Your goal is to use the skills you have developed completing the exercises and in class to finish the following task.  You may work with one other person, but be mindful that you need to keep developing your own skills and should be able to complete all the processes by yourself by the end of the project.  But DO learn from each other. Please do you own work as an individual or pair; don’t release your process to other groups or use another’s in some way.
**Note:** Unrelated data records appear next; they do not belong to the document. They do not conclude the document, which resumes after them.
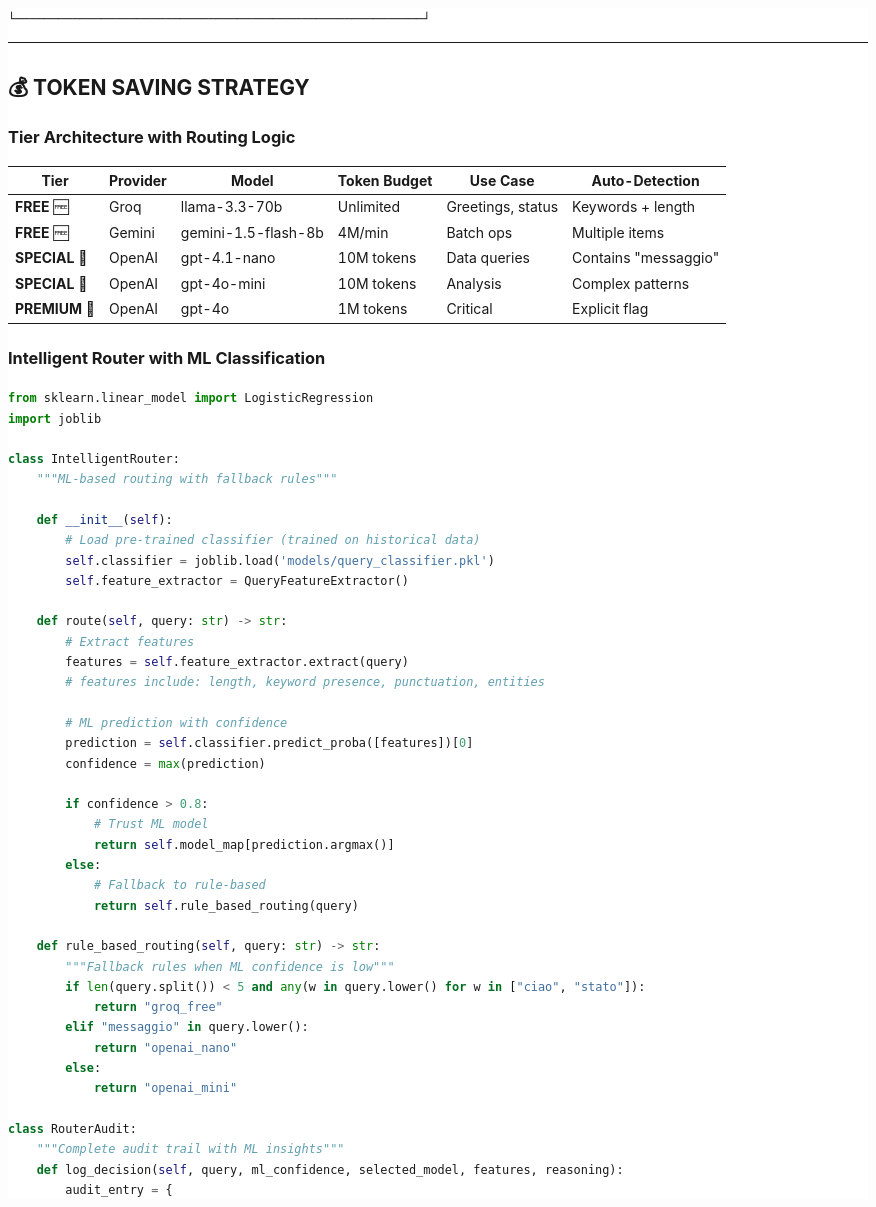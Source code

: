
 ```
└─────────────────────────────────────────────────────────┘
```

---

## 💰 TOKEN SAVING STRATEGY

### **Tier Architecture with Routing Logic**

| Tier | Provider | Model | Token Budget | Use Case | Auto-Detection |
|------|----------|-------|--------------|----------|----------------|
| **FREE** 🆓 | Groq | llama-3.3-70b | Unlimited | Greetings, status | Keywords + length |
| **FREE** 🆓 | Gemini | gemini-1.5-flash-8b | 4M/min | Batch ops | Multiple items |
| **SPECIAL** 🎁 | OpenAI | gpt-4.1-nano | 10M tokens | Data queries | Contains "messaggio" |
| **SPECIAL** 🎁 | OpenAI | gpt-4o-mini | 10M tokens | Analysis | Complex patterns |
| **PREMIUM** 💎 | OpenAI | gpt-4o | 1M tokens | Critical | Explicit flag |

### **Intelligent Router with ML Classification**
```python
from sklearn.linear_model import LogisticRegression
import joblib

class IntelligentRouter:
    """ML-based routing with fallback rules"""

    def __init__(self):
        # Load pre-trained classifier (trained on historical data)
        self.classifier = joblib.load('models/query_classifier.pkl')
        self.feature_extractor = QueryFeatureExtractor()

    def route(self, query: str) -> str:
        # Extract features
        features = self.feature_extractor.extract(query)
        # features include: length, keyword presence, punctuation, entities

        # ML prediction with confidence
        prediction = self.classifier.predict_proba([features])[0]
        confidence = max(prediction)

        if confidence > 0.8:
            # Trust ML model
            return self.model_map[prediction.argmax()]
        else:
            # Fallback to rule-based
            return self.rule_based_routing(query)

    def rule_based_routing(self, query: str) -> str:
        """Fallback rules when ML confidence is low"""
        if len(query.split()) < 5 and any(w in query.lower() for w in ["ciao", "stato"]):
            return "groq_free"
        elif "messaggio" in query.lower():
            return "openai_nano"
        else:
            return "openai_mini"

class RouterAudit:
    """Complete audit trail with ML insights"""
    def log_decision(self, query, ml_confidence, selected_model, features, reasoning):
        audit_entry = {
```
The data needed for the project are either online or in a geodatabase in R:\Geol260\sharedwork\project1 folder, which you should copy to your own drive (P if working alone, Q:\students\username_gradyear\GIS\Projects\ folder if you want to work with another person.  Please save at least one new project file (not folders) into that copied folder. It/they should that start with your last name(s) and include “project_1” somewhere.

The data:

  1. Drainage Basins:
    Outlines of the major basins in the US by “Hydrologic Unit Code” are available through ArcGIS online. HUC detail is nested, and for this project you will use level 6 or “HUC_6”. You can search for the data layer in ArcGIS online, and then open it in ArcGIS Pro, or just search for it and open it directly from ArcGIS Pro by adding data from the “Living Atlas.”
    Hint: Don’t use the original data online for the entire US!  Extract a subset of those basins you need to your geodatabase (remember your metadata).  It will run much faster.
  2. Mercury Water Quality data:
    Excel sheet with Virginia Department of Environmental Quality (DEQ) water quality data for state fiscal year 2016 (the last time the state was extensively sampled). I parsed these data so that they can work with ArcGIS. You should look at both the original and parsed data to make sure you know what you’re using. These are the metadata so far

    1. These data were downloaded as an excel file from this page at DEQ.
    2. I downloaded the table called “Table 3.2.1.1 Dissolved Metals in Surface Waters SFY16” and went to the tab in that file called “1_Metals_Dissolved_Clean_All_Ba” to get the data.
    3. I extracted this tab to a new spreadsheet s named “DEQ_dissolved_metals_2016.xlsx”and completed the following changes to the “edited4ArcGIS” tab. The original is kept on a separate tab.
      1. edited the top three rows so that only one row of headers remained. This is a requirement for ArcGIS to read it.
      2. took out the extra columns between the concentrations for the various metals
      3. removed the rows that had no mercury values.
  3. 2016 DEQ monitoring stations:
    This point file can be found in the project database. I made this layer from the latitude and longitude given in the DEQ Excel file. I computed the decimal degrees of latitude and longitude from the degrees, minutes and seconds and used those coordinates to make the feature class for all the points in the file “DEQ_dissolved_metals_2016.xlsx.” Note that I have no idea what datum is used for these data. I assumed it is NAD 1983. If you can find an online source that explains the coordinate system that the DEQ used, reveal your source for an extra 2 points. See metadata in that file for more explanation of my geoprocessing.

The Task

  • Use the GIS (not Excel) to discover the minimum, maximum and average concentration of Mercury in streams (not wells, estuaries, etc; see attribute “Lv1 Code”) for each major watershed that is all or part in Virginia. Others should be eliminated from display and analysis. The DEQ data stray outside Virginia in some cases.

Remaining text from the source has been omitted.